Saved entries
----

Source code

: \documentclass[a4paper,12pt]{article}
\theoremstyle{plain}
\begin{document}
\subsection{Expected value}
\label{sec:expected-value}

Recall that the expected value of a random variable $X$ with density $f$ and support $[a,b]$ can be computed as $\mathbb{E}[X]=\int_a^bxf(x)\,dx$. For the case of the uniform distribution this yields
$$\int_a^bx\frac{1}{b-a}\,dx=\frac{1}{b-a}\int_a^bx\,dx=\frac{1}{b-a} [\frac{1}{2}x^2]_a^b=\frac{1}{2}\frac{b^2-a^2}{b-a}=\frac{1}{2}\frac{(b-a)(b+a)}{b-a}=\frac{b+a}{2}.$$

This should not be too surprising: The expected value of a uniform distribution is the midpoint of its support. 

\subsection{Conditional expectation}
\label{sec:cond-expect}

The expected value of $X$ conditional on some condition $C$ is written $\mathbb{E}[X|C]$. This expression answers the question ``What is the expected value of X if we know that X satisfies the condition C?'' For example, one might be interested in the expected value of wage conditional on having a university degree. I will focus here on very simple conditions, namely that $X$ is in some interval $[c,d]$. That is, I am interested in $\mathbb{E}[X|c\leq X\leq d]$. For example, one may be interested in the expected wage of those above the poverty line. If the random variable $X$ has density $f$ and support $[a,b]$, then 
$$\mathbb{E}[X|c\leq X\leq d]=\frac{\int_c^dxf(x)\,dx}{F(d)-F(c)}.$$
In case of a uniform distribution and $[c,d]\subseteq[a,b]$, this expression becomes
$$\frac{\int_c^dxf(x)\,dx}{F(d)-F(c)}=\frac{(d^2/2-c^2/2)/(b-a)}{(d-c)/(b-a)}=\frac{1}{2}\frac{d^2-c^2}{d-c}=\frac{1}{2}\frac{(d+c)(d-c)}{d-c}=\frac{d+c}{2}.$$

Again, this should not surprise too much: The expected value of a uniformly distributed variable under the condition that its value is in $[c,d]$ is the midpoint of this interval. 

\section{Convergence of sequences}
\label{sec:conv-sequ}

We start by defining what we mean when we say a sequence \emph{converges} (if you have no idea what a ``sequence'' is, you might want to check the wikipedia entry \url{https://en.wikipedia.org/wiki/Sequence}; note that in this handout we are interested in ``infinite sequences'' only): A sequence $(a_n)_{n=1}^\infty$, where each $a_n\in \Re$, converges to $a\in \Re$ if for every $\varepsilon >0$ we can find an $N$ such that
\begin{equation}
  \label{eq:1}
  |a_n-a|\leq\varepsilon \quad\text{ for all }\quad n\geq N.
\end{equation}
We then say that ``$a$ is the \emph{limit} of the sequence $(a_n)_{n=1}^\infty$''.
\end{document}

----

REQUIRED WORK >> Could you return the lines in the entries above that contain "frac"?

ANSWER SPACE >>
$$\int_a^bx\frac{1}{b-a}\,dx=\frac{1}{b-a}\int_a^bx\,dx=\frac{1}{b-a} [\frac{1}{2}x^2]_a^b=\frac{1}{2}\frac{b^2-a^2}{b-a}=\frac{1}{2}\frac{(b-a)(b+a)}{b-a}=\frac{b+a}{2}.$$
$$\mathbb{E}[X|c\leq X\leq d]=\frac{\int_c^dxf(x)\,dx}{F(d)-F(c)}.$$
$$\frac{\int_c^dxf(x)\,dx}{F(d)-F(c)}=\frac{(d^2/2-c^2/2)/(b-a)}{(d-c)/(b-a)}=\frac{1}{2}\frac{d^2-c^2}{d-c}=\frac{1}{2}\frac{(d+c)(d-c)}{d-c}=\frac{d+c}{2}.$$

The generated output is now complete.